* [TASK TO CARRY OUT] A single number is needed: how many lines of the data below contain "smiled".

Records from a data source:
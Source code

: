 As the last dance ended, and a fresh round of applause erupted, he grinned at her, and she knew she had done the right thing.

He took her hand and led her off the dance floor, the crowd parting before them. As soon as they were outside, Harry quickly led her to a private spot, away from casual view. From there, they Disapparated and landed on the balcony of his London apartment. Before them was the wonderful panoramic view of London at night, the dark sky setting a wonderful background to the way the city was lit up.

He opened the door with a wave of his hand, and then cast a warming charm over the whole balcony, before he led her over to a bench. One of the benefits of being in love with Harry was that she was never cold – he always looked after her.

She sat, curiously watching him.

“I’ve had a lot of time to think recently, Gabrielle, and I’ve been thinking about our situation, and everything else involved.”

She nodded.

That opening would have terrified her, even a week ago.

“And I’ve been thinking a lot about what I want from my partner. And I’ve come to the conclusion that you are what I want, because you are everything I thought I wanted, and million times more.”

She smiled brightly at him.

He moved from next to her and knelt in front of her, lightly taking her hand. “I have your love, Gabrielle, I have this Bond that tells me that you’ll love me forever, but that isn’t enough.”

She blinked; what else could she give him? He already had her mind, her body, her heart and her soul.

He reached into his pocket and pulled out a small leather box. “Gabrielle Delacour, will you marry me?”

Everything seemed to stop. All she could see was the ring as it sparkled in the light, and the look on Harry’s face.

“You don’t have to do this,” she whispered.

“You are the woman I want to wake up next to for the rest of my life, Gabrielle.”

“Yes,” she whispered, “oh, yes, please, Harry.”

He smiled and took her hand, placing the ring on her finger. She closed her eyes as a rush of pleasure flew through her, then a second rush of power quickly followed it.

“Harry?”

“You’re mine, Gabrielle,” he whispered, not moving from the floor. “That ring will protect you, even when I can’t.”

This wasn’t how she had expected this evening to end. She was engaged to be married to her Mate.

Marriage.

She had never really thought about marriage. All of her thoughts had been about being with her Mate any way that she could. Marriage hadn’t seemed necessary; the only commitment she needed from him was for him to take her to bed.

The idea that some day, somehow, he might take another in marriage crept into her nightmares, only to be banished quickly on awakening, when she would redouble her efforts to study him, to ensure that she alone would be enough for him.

* [ANSWER SECTION] 2